:: What you will do ::
Repeat everything in the listing below. Keep each line exact.

╔══

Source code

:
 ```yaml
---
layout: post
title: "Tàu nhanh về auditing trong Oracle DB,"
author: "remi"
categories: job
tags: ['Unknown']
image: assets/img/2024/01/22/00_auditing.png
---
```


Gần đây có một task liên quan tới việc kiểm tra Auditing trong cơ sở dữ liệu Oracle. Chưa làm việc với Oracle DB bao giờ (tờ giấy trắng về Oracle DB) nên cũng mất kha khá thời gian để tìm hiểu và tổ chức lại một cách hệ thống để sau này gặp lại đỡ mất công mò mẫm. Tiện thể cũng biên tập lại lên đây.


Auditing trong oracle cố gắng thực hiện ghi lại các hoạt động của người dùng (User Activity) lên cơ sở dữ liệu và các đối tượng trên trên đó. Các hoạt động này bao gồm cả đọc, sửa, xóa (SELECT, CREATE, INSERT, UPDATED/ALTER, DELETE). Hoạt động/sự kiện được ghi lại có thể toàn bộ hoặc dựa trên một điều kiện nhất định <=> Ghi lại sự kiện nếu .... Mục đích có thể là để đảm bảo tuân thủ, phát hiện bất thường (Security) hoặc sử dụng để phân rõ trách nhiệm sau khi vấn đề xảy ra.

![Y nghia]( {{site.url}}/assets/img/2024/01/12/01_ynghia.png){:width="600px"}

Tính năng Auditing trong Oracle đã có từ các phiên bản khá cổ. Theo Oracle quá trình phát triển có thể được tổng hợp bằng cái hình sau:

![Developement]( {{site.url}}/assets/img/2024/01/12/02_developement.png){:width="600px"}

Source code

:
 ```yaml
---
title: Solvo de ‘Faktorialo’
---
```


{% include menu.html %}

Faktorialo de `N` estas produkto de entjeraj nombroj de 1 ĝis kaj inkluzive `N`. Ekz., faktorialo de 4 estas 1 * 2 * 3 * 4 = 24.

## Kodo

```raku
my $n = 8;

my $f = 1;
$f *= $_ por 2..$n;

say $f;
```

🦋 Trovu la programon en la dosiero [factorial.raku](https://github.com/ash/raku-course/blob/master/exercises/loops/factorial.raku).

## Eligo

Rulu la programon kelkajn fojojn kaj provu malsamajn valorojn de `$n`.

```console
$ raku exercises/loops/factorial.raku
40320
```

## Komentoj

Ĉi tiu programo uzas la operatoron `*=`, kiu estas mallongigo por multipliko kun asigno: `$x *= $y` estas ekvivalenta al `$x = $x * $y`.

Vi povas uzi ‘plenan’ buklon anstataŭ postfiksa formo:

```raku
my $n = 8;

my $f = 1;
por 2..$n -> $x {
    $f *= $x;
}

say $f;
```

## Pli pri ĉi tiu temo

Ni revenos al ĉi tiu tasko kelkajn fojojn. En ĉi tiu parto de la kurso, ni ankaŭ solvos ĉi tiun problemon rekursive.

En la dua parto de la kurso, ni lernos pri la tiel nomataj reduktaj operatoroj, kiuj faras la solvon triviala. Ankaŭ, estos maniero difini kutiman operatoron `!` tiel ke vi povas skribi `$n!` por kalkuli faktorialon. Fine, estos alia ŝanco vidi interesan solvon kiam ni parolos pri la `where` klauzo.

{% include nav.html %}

╚══

:: The completed task ::
Source code

:
 ```yaml
---
layout: post
title: "Tàu nhanh về auditing trong Oracle DB,"
author: "remi"
categories: job
tags: ['Unknown']
image: assets/img/2024/01/22/00_auditing.png
---
```


Gần đây có một task liên quan tới việc kiểm tra Auditing trong cơ sở dữ liệu Oracle. Chưa làm việc với Oracle DB bao giờ (tờ giấy trắng về Oracle DB) nên cũng mất kha khá thời gian để tìm hiểu và tổ chức lại một cách hệ thống để sau này gặp lại đỡ mất công mò mẫm. Tiện thể cũng biên tập lại lên đây.


Auditing trong oracle cố gắng thực hiện ghi lại các hoạt động của người dùng (User Activity) lên cơ sở dữ liệu và các đối tượng trên trên đó. Các hoạt động này bao gồm cả đọc, sửa, xóa (SELECT, CREATE, INSERT, UPDATED/ALTER, DELETE). Hoạt động/sự kiện được ghi lại có thể toàn bộ hoặc dựa trên một điều kiện nhất định <=> Ghi lại sự kiện nếu .... Mục đích có thể là để đảm bảo tuân thủ, phát hiện bất thường (Security) hoặc sử dụng để phân rõ trách nhiệm sau khi vấn đề xảy ra.

![Y nghia]( {{site.url}}/assets/img/2024/01/12/01_ynghia.png){:width="600px"}

Tính năng Auditing trong Oracle đã có từ các phiên bản khá cổ. Theo Oracle quá trình phát triển có thể được tổng hợp bằng cái hình sau:

![Developement]( {{site.url}}/assets/img/2024/01/12/02_developement.png){:width="600px"}

Source code

:
 ```yaml
---
title: Solvo de ‘Faktorialo’
---
```


{% include menu.html %}

Faktorialo de `N` estas produkto de entjeraj nombroj de 1 ĝis kaj inkluzive `N`. Ekz., faktorialo de 4 estas 1 * 2 * 3 * 4 = 24.

## Kodo

```raku
my $n = 8;

my $f = 1;
$f *= $_ por 2..$n;

say $f;
```

🦋 Trovu la programon en la dosiero [factorial.raku](https://github.com/ash/raku-course/blob/master/exercises/loops/factorial.raku).

## Eligo

Rulu la programon kelkajn fojojn kaj provu malsamajn valorojn de `$n`.

```console
$ raku exercises/loops/factorial.raku
40320
```

## Komentoj

Ĉi tiu programo uzas la operatoron `*=`, kiu estas mallongigo por multipliko kun asigno: `$x *= $y` estas ekvivalenta al `$x = $x * $y`.

Vi povas uzi ‘plenan’ buklon anstataŭ postfiksa formo:

```raku
my $n = 8;

my $f = 1;
por 2..$n -> $x {
    $f *= $x;
}

say $f;
```

## Pli pri ĉi tiu temo

Ni revenos al ĉi tiu tasko kelkajn fojojn. En ĉi tiu parto de la kurso, ni ankaŭ solvos ĉi tiun problemon rekursive.

En la dua parto de la kurso, ni lernos pri la tiel nomataj reduktaj operatoroj, kiuj faras la solvon triviala. Ankaŭ, estos maniero difini kutiman operatoron `!` tiel ke vi povas skribi `$n!` por kalkuli faktorialon. Fine, estos alia ŝanco vidi interesan solvon kiam ni parolos pri la `where` klauzo.

{% include nav.html %}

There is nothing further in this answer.